Friday, September 25th 2020

RTX 3080 Crash to Desktop Problems Likely Connected to AIB-Designed Capacitor Choice

Igor's Lab has posted an interesting investigative article where he advances a possible reason for the recent crash to desktop problems for RTX 3080 owners. For one, Igor mentions how the launch timings were much tighter than usual, with NVIDIA AIB partners having much less time than would be adequate to prepare and thoroughly test their designs. One of the reasons this apparently happened was that NVIDIA released the compatible driver stack much later than usual for AIB partners; this meant that their actual testing and QA for produced RTX 3080 graphics cards was mostly limited to power on and voltage stability testing, other than actual gaming/graphics workload testing, which might have allowed for some less-than-stellar chip samples to be employed on some of the companies' OC products (which, with higher operating frequencies and consequent broadband frequency mixtures, hit the apparent 2 GHz frequency wall that produces the crash to desktop).

Another reason for this, according to Igor, is the actual "reference board" PG132 design, which is used as a reference, "Base Design" for partners to architecture their custom cards around. The thing here is that apparently NVIDIA's BOM left open choices in terms of power cleanup and regulation in the mounted capacitors. The Base Design features six mandatory capacitors for filtering high frequencies on the voltage rails (NVVDD and MSVDD). There are a number of choices for capacitors to be installed here, with varying levels of capability. POSCAPs (Conductive Polymer Tantalum Solid Capacitors) are generally worse than SP-CAPs (Conductive Polymer-Aluminium-Electrolytic-Capacitors) which are superseded in quality by MLCCs (Multilayer Ceramic Chip Capacitor, which have to be deployed in groups). Below is the circuitry arrangement employed below the BGA array where NVIDIA's GA-102 chip is seated, which corresponds to the central area on the back of the PCB.
In the images below, you can see how NVIDIA and it's AIBs designed this regulator circuitry (NVIDIA Founders' Edition, MSI Gaming X, ZOTAC Trinity, and ASUS TUF Gaming OC in order, from our reviews' high resolution teardowns). NVIDIA in their Founders' Edition designs uses a hybrid capacitor deployment, with four SP-CAPs and two MLCC groups of 10 individual capacitors each in the center. MSI uses a single MLCC group in the central arrangement, with five SP-CAPs guaranteeing the rest of the cleanup duties. ZOTAC went the cheapest way (which may be one of the reasons their cards are also among the cheapest), with a six POSCAP design (which are worse than MLCCs, remember). ASUS, however, designed their TUF with six MLCC arrangements - there were no savings done in this power circuitry area.

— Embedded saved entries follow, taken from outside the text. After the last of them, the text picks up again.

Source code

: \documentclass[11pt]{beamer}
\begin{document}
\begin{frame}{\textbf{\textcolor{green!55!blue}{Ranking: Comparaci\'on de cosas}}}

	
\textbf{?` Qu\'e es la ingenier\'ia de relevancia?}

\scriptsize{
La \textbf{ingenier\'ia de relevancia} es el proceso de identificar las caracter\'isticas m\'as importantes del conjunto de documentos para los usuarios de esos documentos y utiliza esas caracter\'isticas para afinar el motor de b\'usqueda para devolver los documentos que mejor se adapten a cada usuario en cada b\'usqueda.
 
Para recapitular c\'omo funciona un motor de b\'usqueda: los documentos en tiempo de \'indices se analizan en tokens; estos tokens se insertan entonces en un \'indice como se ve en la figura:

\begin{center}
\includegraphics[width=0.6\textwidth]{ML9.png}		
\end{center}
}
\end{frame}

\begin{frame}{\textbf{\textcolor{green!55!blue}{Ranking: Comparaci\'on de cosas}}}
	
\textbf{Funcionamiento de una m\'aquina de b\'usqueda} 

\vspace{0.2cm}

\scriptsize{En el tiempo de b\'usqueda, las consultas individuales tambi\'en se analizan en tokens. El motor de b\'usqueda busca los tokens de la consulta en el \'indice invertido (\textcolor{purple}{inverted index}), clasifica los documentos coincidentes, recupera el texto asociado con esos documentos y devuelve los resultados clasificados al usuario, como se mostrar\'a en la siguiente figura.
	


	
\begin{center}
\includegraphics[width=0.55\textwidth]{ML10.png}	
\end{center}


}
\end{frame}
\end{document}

It's likely that the crash to desktop problems are related to both these issues - and this would also justify why some cards cease crashing when underclocked by 50-100 MHz, since at lower frequencies (and this will generally lead boost frequencies to stay below the 2 GHz mark) there is lesser broadband frequency mixture happening, which means POSCAP solutions can do their job - even if just barely.
Source: Igor's Lab
Add your own comment

297 Comments on RTX 3080 Crash to Desktop Problems Likely Connected to AIB-Designed Capacitor Choice

#101
TiN
Whole article is based on speculations of speculations. First of all, high-current DC-DC PDN (power delivery network) is real challenge, and indeed must use proper decoupling. However it does not mean that use of POSCAP/SPCAP or MLCC is the best in every case. Much more depends on transient tuning and VRM settings, and PCB layout itself, than using MLCC or POSCAP in specific spot. Just replacing everything with MLCCs will NOT help the design to reach higher speeds and stability. Why? Because one need to use all different caps in tandem, as their frequency response is different, as well as ESR, ESL and other factors.

Having everything with MLCC like glorified asus does means you have single deep resonance notch, instead of two less prominent notches when use MLCC+POSCAP together. Using three kinds, smaller POSCAP, bigger POSCAP, and some MLCCs gives better figure with 3 notches.. But again, with modern DC-DC controllers lot of this can be tuned from PID control and converter slew rate tweaks. This adjustability is one of big reasons why enthusiast cards often use "digital" that allows tweaking almost on the fly for such parameters. However this is almost never exposed to user, as wrong settings can easily make power phases go brrrrrr with smokes. Don't ask me how I know...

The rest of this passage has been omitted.